*** Given data Section Begins ***
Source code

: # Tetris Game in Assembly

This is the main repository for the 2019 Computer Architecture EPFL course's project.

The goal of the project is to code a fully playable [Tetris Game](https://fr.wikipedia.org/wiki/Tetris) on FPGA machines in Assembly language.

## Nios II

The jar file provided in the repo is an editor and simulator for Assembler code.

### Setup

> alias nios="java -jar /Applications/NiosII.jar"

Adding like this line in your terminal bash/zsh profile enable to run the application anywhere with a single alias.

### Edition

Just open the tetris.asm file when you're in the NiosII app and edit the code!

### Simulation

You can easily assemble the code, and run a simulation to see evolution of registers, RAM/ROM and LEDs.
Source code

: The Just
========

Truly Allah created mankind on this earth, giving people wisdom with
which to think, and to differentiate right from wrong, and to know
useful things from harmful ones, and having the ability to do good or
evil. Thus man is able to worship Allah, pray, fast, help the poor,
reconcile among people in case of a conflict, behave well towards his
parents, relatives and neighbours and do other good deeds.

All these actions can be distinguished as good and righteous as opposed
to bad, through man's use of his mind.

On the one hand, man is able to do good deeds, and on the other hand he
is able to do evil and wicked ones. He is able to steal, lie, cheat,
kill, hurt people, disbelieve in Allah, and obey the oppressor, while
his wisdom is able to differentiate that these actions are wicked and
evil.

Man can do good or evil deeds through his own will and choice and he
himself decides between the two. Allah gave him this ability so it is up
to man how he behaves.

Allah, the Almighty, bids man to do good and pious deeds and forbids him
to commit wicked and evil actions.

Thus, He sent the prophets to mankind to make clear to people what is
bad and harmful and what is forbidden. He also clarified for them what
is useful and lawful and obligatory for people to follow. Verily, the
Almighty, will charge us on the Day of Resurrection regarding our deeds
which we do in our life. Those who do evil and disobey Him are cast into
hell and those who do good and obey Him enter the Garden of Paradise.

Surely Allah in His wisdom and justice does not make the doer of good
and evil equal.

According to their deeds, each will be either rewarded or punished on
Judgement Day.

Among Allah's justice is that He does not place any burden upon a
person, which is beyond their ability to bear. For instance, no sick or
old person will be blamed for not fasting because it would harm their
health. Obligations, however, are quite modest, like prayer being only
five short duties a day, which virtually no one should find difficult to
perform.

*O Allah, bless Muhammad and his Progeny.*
*** Given data Section Ends ***
> [Your instructions]:
Write out the entries above once more, without altering anything.

> [Written answer]:
Source code

: # Tetris Game in Assembly

This is the main repository for the 2019 Computer Architecture EPFL course's project.

The goal of the project is to code a fully playable [Tetris Game](https://fr.wikipedia.org/wiki/Tetris) on FPGA machines in Assembly language.

## Nios II

The jar file provided in the repo is an editor and simulator for Assembler code.

### Setup

> alias nios="java -jar /Applications/NiosII.jar"

Adding like this line in your terminal bash/zsh profile enable to run the application anywhere with a single alias.

### Edition

Just open the tetris.asm file when you're in the NiosII app and edit the code!

### Simulation

You can easily assemble the code, and run a simulation to see evolution of registers, RAM/ROM and LEDs.
Source code

: The Just
========

Truly Allah created mankind on this earth, giving people wisdom with
which to think, and to differentiate right from wrong, and to know
useful things from harmful ones, and having the ability to do good or
evil. Thus man is able to worship Allah, pray, fast, help the poor,
reconcile among people in case of a conflict, behave well towards his
parents, relatives and neighbours and do other good deeds.

All these actions can be distinguished as good and righteous as opposed
to bad, through man's use of his mind.

On the one hand, man is able to do good deeds, and on the other hand he
is able to do evil and wicked ones. He is able to steal, lie, cheat,
kill, hurt people, disbelieve in Allah, and obey the oppressor, while
his wisdom is able to differentiate that these actions are wicked and
evil.

Man can do good or evil deeds through his own will and choice and he
himself decides between the two. Allah gave him this ability so it is up
to man how he behaves.

Allah, the Almighty, bids man to do good and pious deeds and forbids him
to commit wicked and evil actions.

Thus, He sent the prophets to mankind to make clear to people what is
bad and harmful and what is forbidden. He also clarified for them what
is useful and lawful and obligatory for people to follow. Verily, the
Almighty, will charge us on the Day of Resurrection regarding our deeds
which we do in our life. Those who do evil and disobey Him are cast into
hell and those who do good and obey Him enter the Garden of Paradise.

Surely Allah in His wisdom and justice does not make the doer of good
and evil equal.

According to their deeds, each will be either rewarded or punished on
Judgement Day.

Among Allah's justice is that He does not place any burden upon a
person, which is beyond their ability to bear. For instance, no sick or
old person will be blamed for not fasting because it would harm their
health. Obligations, however, are quite modest, like prayer being only
five short duties a day, which virtually no one should find difficult to
perform.

*O Allah, bless Muhammad and his Progeny.*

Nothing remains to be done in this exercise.